Yasmeen Khan is a reporter covering education. You can find her stories on the air and on SchoolBook.org, WNYC’s education website.
As more neighborhood public schools open their doors to students with disabilities this fall, advocates, parents and educators say they are worried about a potential lack of support, especially when it comes to negotiating a student's Individualized Education Program, or I.E.P.
The legally binding document is the cornerstone of a quality education for a child with disabilities, according to the United States Department of Education, and reaching agreement on one can be difficult.
Shael Polakow-Suransky, the Education Department's chief academic officer, said individual meetings to devise a plan should be a time for parents and schools to "have a real dialogue about what's right for the child."
Both the parents and the school team must agree to the plan. Getting the right mix of services and supports, and fleshing out how the document will guide classroom experience, can be hampered when parents and schools do not see eye to eye.
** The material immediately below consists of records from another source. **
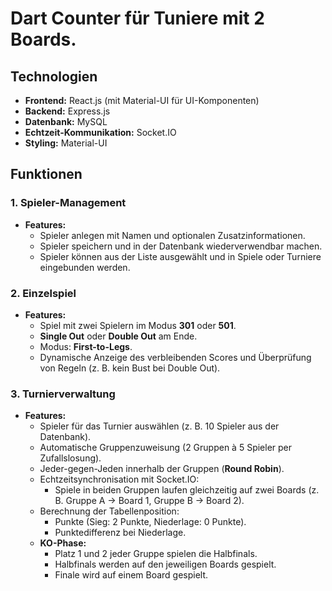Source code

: # Dart Counter für Tuniere mit 2 Boards.

## **Technologien**

- **Frontend:** React.js (mit Material-UI für UI-Komponenten)
- **Backend:** Express.js
- **Datenbank:** MySQL
- **Echtzeit-Kommunikation:** Socket.IO
- **Styling:** Material-UI

## **Funktionen**

### **1. Spieler-Management**

- **Features:**
  - Spieler anlegen mit Namen und optionalen Zusatzinformationen.
  - Spieler speichern und in der Datenbank wiederverwendbar machen.
  - Spieler können aus der Liste ausgewählt und in Spiele oder Turniere eingebunden werden.

### **2. Einzelspiel**

- **Features:**
  - Spiel mit zwei Spielern im Modus **301** oder **501**.
  - **Single Out** oder **Double Out** am Ende.
  - Modus: **First-to-Legs**.
  - Dynamische Anzeige des verbleibenden Scores und Überprüfung von Regeln (z. B. kein Bust bei Double Out).

### **3. Turnierverwaltung**

- **Features:**
  - Spieler für das Turnier auswählen (z. B. 10 Spieler aus der Datenbank).
  - Automatische Gruppenzuweisung (2 Gruppen à 5 Spieler per Zufallslosung).
  - Jeder-gegen-Jeden innerhalb der Gruppen (**Round Robin**).
  - Echtzeitsynchronisation mit Socket.IO:
    - Spiele in beiden Gruppen laufen gleichzeitig auf zwei Boards (z. B. Gruppe A → Board 1, Gruppe B → Board 2).
  - Berechnung der Tabellenposition:
    - Punkte (Sieg: 2 Punkte, Niederlage: 0 Punkte).
    - Punktedifferenz bei Niederlage.
  - **KO-Phase:**
    - Platz 1 und 2 jeder Gruppe spielen die Halbfinals.
    - Halbfinals werden auf den jeweiligen Boards gespielt.
    - Finale wird auf einem Board gespielt.
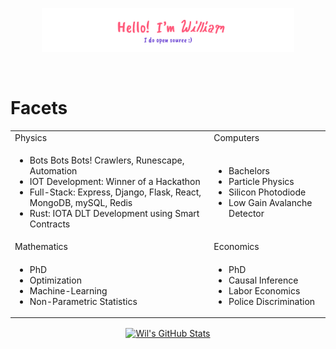 <p align="center"><a href="https://tsangares.github.io"><img width="80%" alt="Hello, I'm William. I do open source!"
            src="./img/header.png" /></a></p>

<br />

# Facets
<table align="center">
    <tr>
        <td>Physics</td>
        <td>Computers</td>
    </tr>
    <tr>
        <td>
            <ul>
                <li>Bots Bots Bots! Crawlers, Runescape, Automation</li>
                <li>IOT Development: Winner of a Hackathon</li>
                <li>Full-Stack: Express, Django, Flask, React, MongoDB, mySQL, Redis</li>
                <li>Rust: IOTA DLT Development using Smart Contracts</li>
            </ul>
        </td>
        <td>
            <ul>
                <li>Bachelors</li>
                <li>Particle Physics</li>
                <li>Silicon Photodiode</li>
                <li>Low Gain Avalanche Detector</li>
            </ul>
        </td>
    </tr>
    <tr>
        <td>Mathematics</td>
        <td>Economics</td>
    </tr>
    <tr>
        <td>
            <ul>
                <li>PhD</li>
                <li>Optimization</li>
                <li>Machine-Learning</li>
                <li>Non-Parametric Statistics</li>
            </ul>
        </td>
        <td>
            <ul>
                <li>PhD</li>
                <li>Causal Inference</li>
                <li>Labor Economics</li>
                <li>Police Discrimination</li>
            </ul>
        </td>
    </tr>
</table>

<div align="center">
    <a align="center" href="https://github.com/Tsangares">
        <img align="center"
            src="https://github-readme-stats.vercel.app/api?username=Tsangares&show_icons=true&line_height=27&count_private=truetext_color=c9cacc&icon_color=2bbc8a&bg_color=1d1f21"
            alt="Wil's GitHub Stats" />
    </a>
</div>

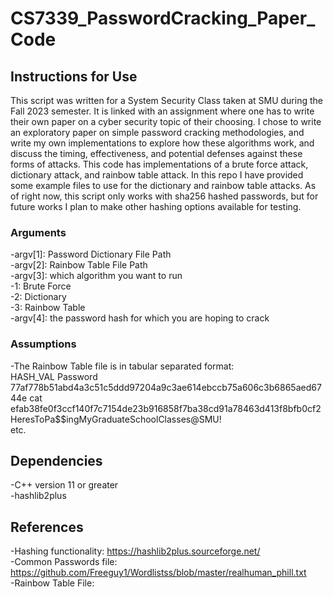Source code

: # CS7339_PasswordCracking_Paper_Code

## Instructions for Use
This script was written for a System Security Class taken at SMU during the Fall 2023 semester. It is linked with an assignment where one has to write their own paper on a cyber security topic of their choosing. I chose to write an exploratory paper on simple password cracking methodologies, and write my own implementations to explore how these algorithms work, and discuss the timing, effectiveness, and potential defenses against these forms of attacks. This code has implementations of a brute force attack, dictionary attack, and rainbow table attack. In this repo I have provided some example files to use for the dictionary and rainbow table attacks. As of right now, this script only works with sha256 hashed passwords, but for future works I plan to make other hashing options available for testing.

### Arguments
-argv[1]: Password Dictionary File Path <br>
-argv[2]: Rainbow Table File Path <br>
-argv[3]: which algorithm you want to run <br>
      -1: Brute Force <br>
      -2: Dictionary <br>
      -3: Rainbow Table <br>
-argv[4]: the password hash for which you are hoping to crack <br>

### Assumptions
-The Rainbow Table file is in tabular separated format: <br>
      HASH_VAL    Password <br>
      77af778b51abd4a3c51c5ddd97204a9c3ae614ebccb75a606c3b6865aed6744e    cat <br>
      efab38fe0f3ccf140f7c7154de23b916858f7ba38cd91a78463d413f8bfb0cf2    HeresToPa$$ingMyGraduateSchoolClasses@SMU! <br>
      etc. <br>

## Dependencies
-C++ version 11 or greater <br>
-hashlib2plus <br>

## References
-Hashing functionality: https://hashlib2plus.sourceforge.net/ <br>
-Common Passwords file: https://github.com/Freeguy1/Wordlistss/blob/master/realhuman_phill.txt <br>
-Rainbow Table File: <br>
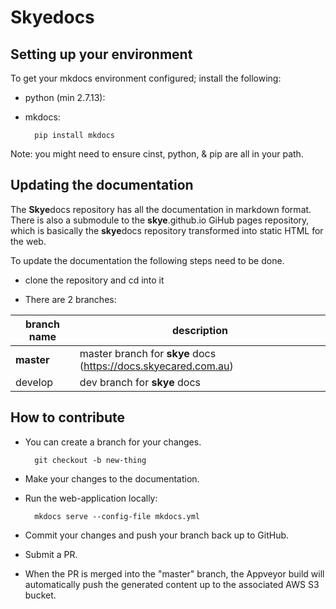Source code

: # Skyedocs

## Setting up your environment

To get your mkdocs environment configured; install the following:
* python (min 2.7.13):
* mkdocs:

        pip install mkdocs

Note: you might need to ensure cinst, python, & pip are all in your path.

## Updating the documentation

The **Skye**docs repository has all the documentation in markdown format. There is also a submodule to the **skye**.github.io GiHub pages repository, which is basically the **skye**docs repository transformed into static HTML for the web.

To update the documentation the following steps need to be done.

* clone the repository and cd into it

* There are 2 branches:

| branch name       |    description     |
|-------------------|--------------------|
| **master**        |    master branch for **skye** docs (https://docs.skyecared.com.au) |
| develop           |    dev branch for **skye** docs |


## How to contribute

* You can create a branch for your changes.

        git checkout -b new-thing

* Make your changes to the documentation.
* Run the web-application locally:  

        mkdocs serve --config-file mkdocs.yml


* Commit your changes and push your branch back up to GitHub.
* Submit a PR.
* When the PR is merged into the "master" branch, the Appveyor build will automatically push the generated content up to the associated AWS S3 bucket.

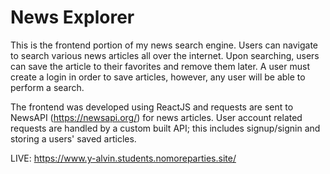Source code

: # News Explorer

This is the frontend portion of my news search engine. Users can navigate to search various news articles all over the internet. Upon searching, users can save the article to their favorites and remove them later. A user must create a login in order to save articles, however, any user will be able to perform a search.

The frontend was developed using ReactJS and requests are sent to NewsAPI (https://newsapi.org/) for news articles. User account related requests are handled by a custom built API; this includes signup/signin and storing a users' saved articles.

LIVE: https://www.y-alvin.students.nomoreparties.site/
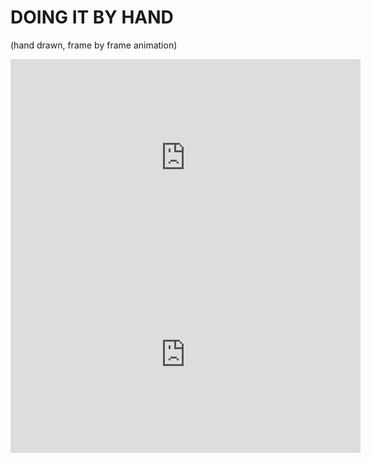 # DOING IT BY HAND
(hand drawn, frame by frame animation)

<iframe width="560" height="315" src="https://www.youtube.com/embed/tv5FnkhT5E0" frameborder="0" allow="accelerometer; autoplay; clipboard-write; encrypted-media; gyroscope; picture-in-picture" allowfullscreen></iframe>

<iframe width="560" height="315" src="https://www.youtube.com/embed/Ai4mw9DGeZA" frameborder="0" allow="accelerometer; autoplay; clipboard-write; encrypted-media; gyroscope; picture-in-picture" allowfullscreen></iframe>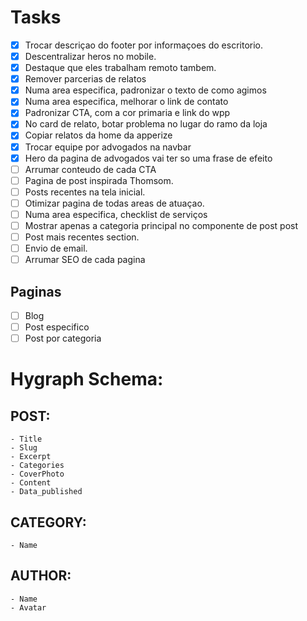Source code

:# Tasks
- [X] Trocar descriçao do footer por informaçoes do escritorio.
- [X] Descentralizar heros no mobile.
- [X] Destaque que eles trabalham remoto tambem.
- [X] Remover parcerias de relatos
- [X] Numa area especifica, padronizar o texto de como agimos
- [X] Numa area especifica, melhorar o link de contato
- [x] Padronizar CTA, com a cor primaria e link do wpp
- [X] No card de relato, botar problema no lugar do ramo da loja
- [X] Copiar relatos da home da apperize
- [X] Trocar equipe por advogados na navbar
- [X] Hero da pagina de advogados vai ter so uma frase de efeito
- [ ] Arrumar conteudo de cada CTA
- [ ] Pagina de post inspirada Thomsom.
- [ ] Posts recentes na tela inicial.
- [ ] Otimizar pagina de todas areas de atuaçao.
- [ ] Numa area especifica, checklist de serviços
- [ ] Mostrar apenas a categoria principal no componente de post post
- [ ] Post mais recentes section.
- [ ] Envio de email.
- [ ] Arrumar SEO de cada pagina

## Paginas
- [ ] Blog
- [ ] Post especifico
- [ ] Post por categoria

# Hygraph Schema:

## POST:
    - Title
    - Slug
    - Excerpt
    - Categories
    - CoverPhoto
    - Content
    - Data_published

## CATEGORY:
    - Name

## AUTHOR:
    - Name
    - Avatar
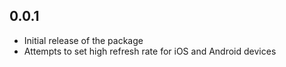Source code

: ## 0.0.1

* Initial release of the package
* Attempts to set high refresh rate for iOS and Android devices
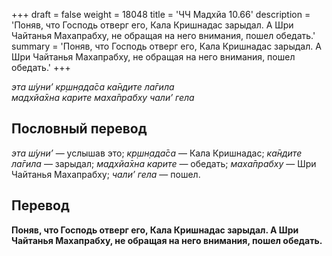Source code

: +++
draft = false
weight = 18048
title = 'ЧЧ Мадхйа 10.66'
description = 'Поняв, что Господь отверг его, Кала Кришнадас зарыдал. А Шри Чайтанья Махапрабху, не обращая на него внимания, пошел обедать.'
summary = 'Поняв, что Господь отверг его, Кала Кришнадас зарыдал. А Шри Чайтанья Махапрабху, не обращая на него внимания, пошел обедать.'
+++

_эта ш́уни’ кр̣шн̣ада̄са ка̄ндите ла̄гила  
мадхйа̄хна карите маха̄прабху чали’ гела_

## Пословный перевод

_эта_ _ш́уни’_ — услышав это; _кр̣шн̣ада̄са_ — Кала Кришнадас; _ка̄ндите_ _ла̄гила_ — зарыдал; _мадхйа̄хна_ _карите_ — обедать; _маха̄прабху_ — Шри Чайтанья Махапрабху; _чали’_ _гела_ — пошел.

## Перевод

**Поняв, что Господь отверг его, Кала Кришнадас зарыдал. А Шри Чайтанья Махапрабху, не обращая на него внимания, пошел обедать.**
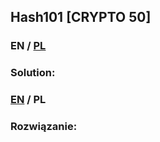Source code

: ## Hash101 [CRYPTO 50]

>

### EN / [PL](#rozwiązanie)

### Solution:

### [EN](#solution) / PL

### Rozwiązanie:

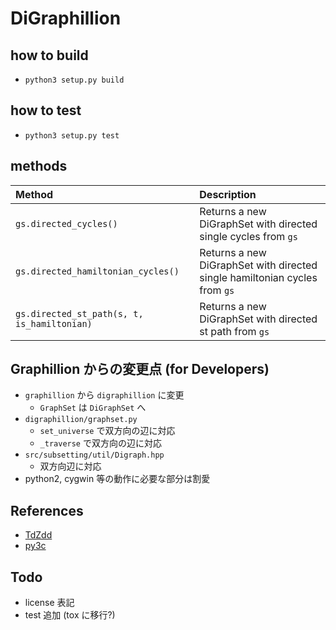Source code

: # DiGraphillion

## how to build

- `python3 setup.py build`

## how to test

- `python3 setup.py test`

## methods

| Method                                      | Description                                                                |
| :------------------------------------------ | :------------------------------------------------------------------------- |
| `gs.directed_cycles()`                      | Returns a new DiGraphSet with directed single cycles from `gs`             |
| `gs.directed_hamiltonian_cycles()`          | Returns a new DiGraphSet with directed single hamiltonian cycles from `gs` |
| `gs.directed_st_path(s, t, is_hamiltonian)` | Returns a new DiGraphSet with directed st path from `gs`                   |

## Graphillion からの変更点 (for Developers)

- `graphillion` から `digraphillion` に変更
  - `GraphSet` は `DiGraphSet` へ
- `digraphillion/graphset.py`
  - `set_universe` で双方向の辺に対応
  - `_traverse` で双方向の辺に対応
- `src/subsetting/util/Digraph.hpp`
  - 双方向辺に対応
- python2, cygwin 等の動作に必要な部分は割愛

## References

- [TdZdd](https://github.com/kunisura/TdZdd)
- [py3c](https://github.com/encukou/py3c)

## Todo

- license 表記
- test 追加 (tox に移行?)
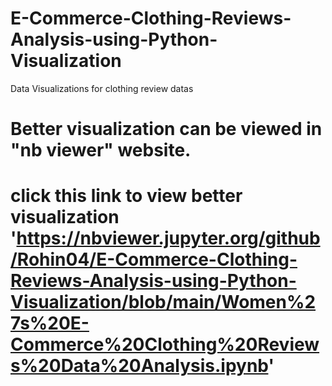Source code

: # E-Commerce-Clothing-Reviews-Analysis-using-Python-Visualization
Data Visualizations for clothing review datas
 
# Better visualization can be viewed in "nb viewer" website.
# click this link to view better visualization 'https://nbviewer.jupyter.org/github/Rohin04/E-Commerce-Clothing-Reviews-Analysis-using-Python-Visualization/blob/main/Women%27s%20E-Commerce%20Clothing%20Reviews%20Data%20Analysis.ipynb' 
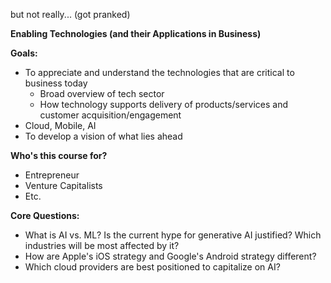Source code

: but not really... (got pranked)

**Enabling Technologies (and their Applications in Business)**

**Goals:**
- To appreciate and understand the technologies that are critical to business today
	- Broad overview of tech sector
	- How technology supports delivery of products/services and customer acquisition/engagement
- Cloud, Mobile, AI
- To develop a vision of what lies ahead

**Who's this course for?**
- Entrepreneur
- Venture Capitalists
- Etc.

**Core Questions:**
- What is AI vs. ML? Is the current hype for generative AI justified? Which industries will be most affected by it?
- How are Apple's iOS strategy and Google's Android strategy different?
- Which cloud providers are best positioned to capitalize on AI?

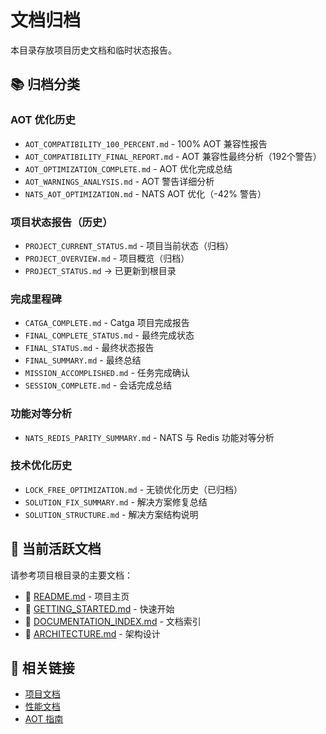 # 文档归档

本目录存放项目历史文档和临时状态报告。

## 📚 归档分类

### AOT 优化历史
- `AOT_COMPATIBILITY_100_PERCENT.md` - 100% AOT 兼容性报告
- `AOT_COMPATIBILITY_FINAL_REPORT.md` - AOT 兼容性最终分析（192个警告）
- `AOT_OPTIMIZATION_COMPLETE.md` - AOT 优化完成总结
- `AOT_WARNINGS_ANALYSIS.md` - AOT 警告详细分析
- `NATS_AOT_OPTIMIZATION.md` - NATS AOT 优化（-42% 警告）

### 项目状态报告（历史）
- `PROJECT_CURRENT_STATUS.md` - 项目当前状态（归档）
- `PROJECT_OVERVIEW.md` - 项目概览（归档）
- `PROJECT_STATUS.md` → 已更新到根目录

### 完成里程碑
- `CATGA_COMPLETE.md` - Catga 项目完成报告
- `FINAL_COMPLETE_STATUS.md` - 最终完成状态
- `FINAL_STATUS.md` - 最终状态报告
- `FINAL_SUMMARY.md` - 最终总结
- `MISSION_ACCOMPLISHED.md` - 任务完成确认
- `SESSION_COMPLETE.md` - 会话完成总结

### 功能对等分析
- `NATS_REDIS_PARITY_SUMMARY.md` - NATS 与 Redis 功能对等分析

### 技术优化历史
- `LOCK_FREE_OPTIMIZATION.md` - 无锁优化历史（已归档）
- `SOLUTION_FIX_SUMMARY.md` - 解决方案修复总结
- `SOLUTION_STRUCTURE.md` - 解决方案结构说明

## 📖 当前活跃文档

请参考项目根目录的主要文档：

- 📘 [README.md](../../README.md) - 项目主页
- 📗 [GETTING_STARTED.md](../../GETTING_STARTED.md) - 快速开始
- 📕 [DOCUMENTATION_INDEX.md](../../DOCUMENTATION_INDEX.md) - 文档索引
- 📙 [ARCHITECTURE.md](../../ARCHITECTURE.md) - 架构设计

## 🔗 相关链接

- [项目文档](../README.md)
- [性能文档](../performance/README.md)
- [AOT 指南](../aot/README.md)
This why some parents and advocates expect the process will get only harder next school year, when most students with disabilities will attend school in their local communities as the city overhauls special education and moves closer to many other states that have adopted an "inclusion" model, with all but the most disabled special education students mainstreamed into regular classrooms.
Now many of these students must travel to schools that offer relevant services and presumably are more experienced in devising students' individualized education programs. But even among experts, the negotiation is fraught.
Sheindel Katz, a school psychologist at Public School 380 John Wayne Elementary and Juan Morel Campos Secondary School in Williamsburg, Brooklyn, said there can be miscommunication because parents and staff members see the child in different settings, and have different impressions.
"Oftentimes parents and teachers and providers are coming to the table, they're coming to the meeting, and they have emotional ties to the situation," she said.
Andrea Lella, an advocate, expects the changes in the special education approach will increase her caseload. Ms. Lella works with the parents of special education students on Staten Island, through a nonprofit organization called Families Helping Families. She helps them figure out what services are available and what the right classroom environment might be.
"I have to go in there and teach the people how to write goals, teach the people how to write an I.E.P., and teach the people what testing accommodations are available," she said.
There currently are about 145,000 students with Individualized Education Programs who attend community district schools, the schools that will be affected by special education reform. (There are an additional 20,000 students enrolled in schools in District 75, the city's special education district.)
With changes rolling out to community district schools next school year — starting with students entering kindergarten, sixth grade and ninth grade — Mr. Polakow-Suransky says schools will have ample support. Principals and teachers have already received some training, he said, and the Education Department has hired more specialists to work in the school support networks.
Schools will also create "school implementation teams," made up of trained staff members, to help oversee the changes, he said.
“Our commitment to teachers is, if you aren't getting what you need in your school, we need to know that," Mr. Polakow-Suransky said. "And we will push in and give you additional training.”
Mr. Polakow-Suransky added that he understood the anxiety that comes with change, but that special education reform takes the long view of closing a wide achievement gap between students with disabilities and students without disabilities.